Overview of Tool Qualification

This section describes the steps that are typically taken to achieve verification tool qualification for a project being certified to RTCA/DO-178B. This process could be different if you are certifying your software to a different standard.

The following sections identify the steps commonly used for DO-178B.

Identify the development/verification tools that you plan to use

DO-178B indicates that this should be done at the beginning of your project as part of the Software Planning Process. These tools include compilers, configuration management tools, visual modeling tools, and test tools.

Identify which of these tools will be required to be qualified as a development or verification tool.

DO-178B indicates that a tool needs to be qualified when processes of DO-178B are "eliminated, reduced, or automated by the use of a software tool without its output being verified" according to DO-178B.

TestMate MCDC meets these criteria. In addition, it performs verification activities and therefore needs to be qualified as a verification tool. The service history of TestMate shows that other features of TestMate (such as test generation, test management) do not require tool qualification because they do not meet this test.

Inform your regulatory agency that you will be using a tool that requires qualification.

This is typically done at the start of the project and is identified in your project's Plan for Software Aspects of Certification (PSAC) document.

Depending on the complexity regarding the tool qualification, it may be possible to include a tool qualification plan within the PSAC document.
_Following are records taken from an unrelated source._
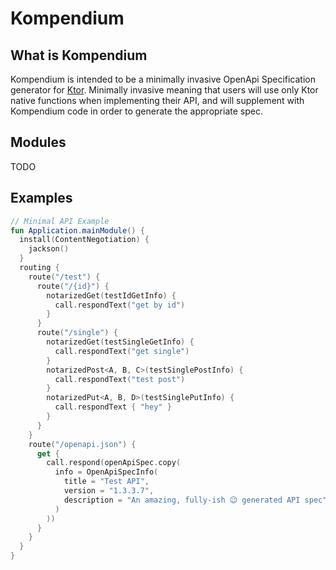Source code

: # Kompendium

## What is Kompendium

Kompendium is intended to be a minimally invasive 
OpenApi Specification generator for 
[Ktor](https://ktor.io).
Minimally invasive meaning that users will use only 
Ktor native functions when implementing their API, 
and will supplement with Kompendium code in order 
to generate the appropriate spec. 

## Modules

TODO

## Examples

```kotlin
// Minimal API Example
fun Application.mainModule() {
  install(ContentNegotiation) {
    jackson()
  }
  routing {
    route("/test") {
      route("/{id}") {
        notarizedGet(testIdGetInfo) {
          call.respondText("get by id")
        }
      }
      route("/single") {
        notarizedGet(testSingleGetInfo) {
          call.respondText("get single")
        }
        notarizedPost<A, B, C>(testSinglePostInfo) {
          call.respondText("test post")
        }
        notarizedPut<A, B, D>(testSinglePutInfo) {
          call.respondText { "hey" }
        }
      }
    }
    route("/openapi.json") {
      get {
        call.respond(openApiSpec.copy(
          info = OpenApiSpecInfo(
            title = "Test API",
            version = "1.3.3.7",
            description = "An amazing, fully-ish 😉 generated API spec"
          )
        ))
      }
    }
  }
}
```
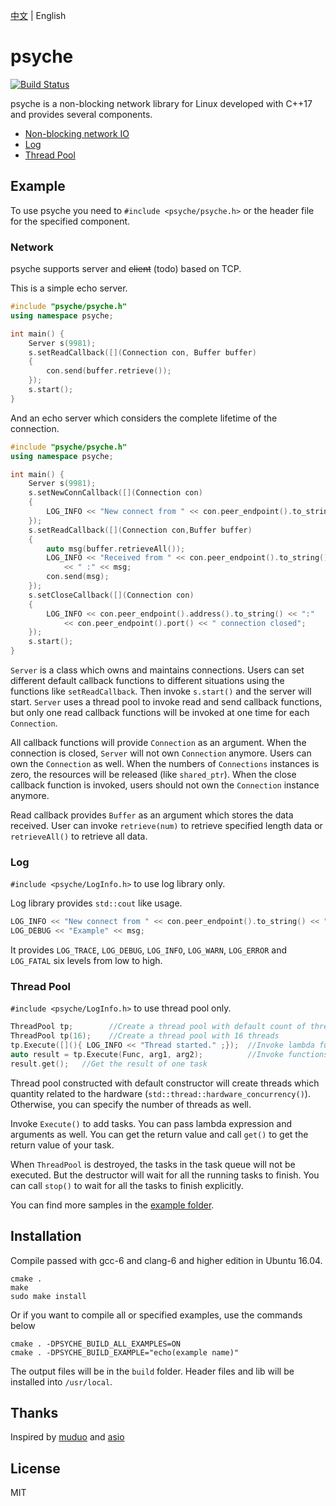 [中文](https://github.com/ZingLix/psyche/blob/master/Readme.zh-CN.md)
 | English

# psyche

[![Build Status](https://travis-ci.com/ZingLix/psyche.svg?branch=master)](https://travis-ci.com/ZingLix/psyche)

psyche is a non-blocking network library for Linux developed with C++17 and provides several components.

- [Non-blocking network IO](#Network)
- [Log](#Log)
- [Thread Pool](#Thread-Pool)

## Example

To use psyche you need to `#include <psyche/psyche.h>` or the header file for the specified component.

### Network

psyche supports server and ~~client~~ (todo) based on TCP.

This is a simple echo server.

``` cpp
#include "psyche/psyche.h"
using namespace psyche;

int main() {
    Server s(9981);
    s.setReadCallback([](Connection con, Buffer buffer)
    {
        con.send(buffer.retrieve());
    });
    s.start();
}
```

And an echo server which considers the complete lifetime of the connection.

``` cpp
#include "psyche/psyche.h"
using namespace psyche;

int main() {
    Server s(9981);
    s.setNewConnCallback([](Connection con)
    {
        LOG_INFO << "New connect from " << con.peer_endpoint().to_string() << ".";
    });
    s.setReadCallback([](Connection con,Buffer buffer)
    {
        auto msg(buffer.retrieveAll());
        LOG_INFO << "Received from " << con.peer_endpoint().to_string()
            << " :" << msg;
        con.send(msg);
    });
    s.setCloseCallback([](Connection con)
    {
        LOG_INFO << con.peer_endpoint().address().to_string() << ":"
            << con.peer_endpoint().port() << " connection closed";
    });
    s.start();
}
```

`Server` is a class which owns and maintains connections. Users can set different default callback functions to different situations using the functions like `setReadCallback`. Then invoke `s.start()` and the server will start. `Server` uses a thread pool to invoke read and send callback functions, but only one read callback functions will be invoked at one time for each `Connection`.

All callback functions will provide `Connection` as an argument. When the connection is closed, `Server` will not own `Connection` anymore. Users can own the `Connection` as well. When the numbers of `Connections` instances is zero, the resources will be released (like `shared_ptr`). When the close callback function is invoked, users should not own the `Connection` instance anymore. 

Read callback provides `Buffer` as an argument which stores the data received. User can invoke `retrieve(num)` to retrieve specified length data or `retrieveAll()` to retrieve all data.

### Log

`#include <psyche/LogInfo.h>` to use log library only.

Log library provides  `std::cout` like usage. 

``` cpp
LOG_INFO << "New connect from " << con.peer_endpoint().to_string() << ".";
LOG_DEBUG << "Example" << msg;
```

It provides `LOG_TRACE`, `LOG_DEBUG`, `LOG_INFO`, `LOG_WARN`, `LOG_ERROR` and `LOG_FATAL` six levels from low to high.  

### Thread Pool

`#include <psyche/LogInfo.h>` to use thread pool only.

``` cpp
ThreadPool tp;        //Create a thread pool with default count of threads
ThreadPool tp(16);    //Create a thread pool with 16 threads
tp.Execute([](){ LOG_INFO << "Thread started." ;});  //Invoke lambda function
auto result = tp.Execute(Func, arg1, arg2);          //Invoke functions with arguments
result.get();   //Get the result of one task
```

Thread pool constructed with default constructor will create threads which quantity related to the hardware (`std::thread::hardware_concurrency()`). Otherwise, you can specify the number of threads as well.

Invoke `Execute()` to add tasks. You can pass lambda expression and arguments as well. You can get the return value and call `get()` to get the return value of your task.

When `ThreadPool` is destroyed, the tasks in the task queue will not be executed. But the destructor will wait for all the running tasks to finish. You can call `stop()` to wait for all the tasks to finish explicitly.

You can find more samples in the [example folder](https://github.com/ZingLix/psyche/tree/master/example).

## Installation

Compile passed with gcc-6 and clang-6 and higher edition in Ubuntu 16.04.

```
cmake .
make
sudo make install
```

Or if you want to compile all or specified examples, use the commands below

```
cmake . -DPSYCHE_BUILD_ALL_EXAMPLES=ON
cmake . -DPSYCHE_BUILD_EXAMPLE="echo(example name)"
```

The output files will be in the `build` folder. Header files and lib will be installed into `/usr/local`.

## Thanks

Inspired by [muduo](https://github.com/chenshuo/muduo) and [asio](https://think-async.com/Asio/)

## License

MIT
If not, a separate Tool Qualification Plan should be prepared and submitted to your regulatory agency.

A sample Tool Qualification Plan for TestMate MCDC is provided by Rational. You may find that it contains useful information when preparing your own Tool Qualification Plan. This is provided in electronic form and is described later in this chapter.

Your regulatory agency approves your planned usage of the verification tool when they approve your PSAC.
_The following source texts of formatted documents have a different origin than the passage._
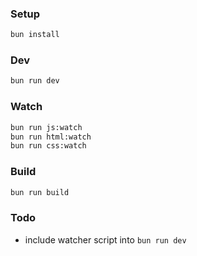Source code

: ### Setup

```bash
bun install
```

### Dev

```bash
bun run dev
```

### Watch

```bash
bun run js:watch
bun run html:watch
bun run css:watch
```

### Build

```bash
bun run build
```

### Todo

- include watcher script into `bun run dev`
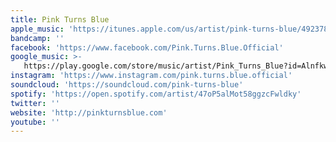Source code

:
 ```yaml
---
title: Pink Turns Blue
apple_music: 'https://itunes.apple.com/us/artist/pink-turns-blue/49237864'
bandcamp: ''
facebook: 'https://www.facebook.com/Pink.Turns.Blue.Official'
google_music: >-
   https://play.google.com/store/music/artist/Pink_Turns_Blue?id=Alnfkwg6zcnn45uyt4ysdpj7ssu
instagram: 'https://www.instagram.com/pink.turns.blue.official'
soundcloud: 'https://soundcloud.com/pink-turns-blue'
spotify: 'https://open.spotify.com/artist/47oP5alMot58ggzcFwldky'
twitter: ''
website: 'http://pinkturnsblue.com'
youtube: ''
---
```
Prepare a Tool Operational Requirements (TOR) Document

DO-178B indicates that qualification of software verification tools be achieved by "demonstration that the tool complies with its Tool Operational Requirements under normal operating conditions." (DO-178B Sect 12.2.2). This implies that there is a TOR for the verification tool.

Rational provides a TOR for TestMate MCDC. This is provided in electronic form and is described in more detail later in this chapter.

Verify that the tool fulfills the requirements in the TOR

As mentioned in the previous step, tool qualification occurs when you demonstrate that the tool complies with its TOR under normal operational conditions. This implies that a test suite needs to be run. Furthermore, since the behavior of TestMate MCDC can be affected by the operational environment (e.g. target hardware that is being used, type of cross compiler, etc.), the regulatory agency often requires for the tests to be run in the actual target environment. This means that the test results that Rational collects when it runs the test suite may not be applicable to your project and that you may have to rerun the qualification tests using your actual target environment.

Rational has extensively tested TestMate MCDC against its TOR. This test suite is provided as part of the Rational Apex Embedded MARK certification package. Instructions for running this test suite are provided later in this chapter. This test suite is designed to be run on a variety of target platforms (including native and cross-targets).

Submit Test Results

DO-178B does not specifically require for detailed test plans or test results be provided to the regulatory agency. However, it is often more convenient to create a Test Plan and Test Results to document that you have executed the qualification test suite.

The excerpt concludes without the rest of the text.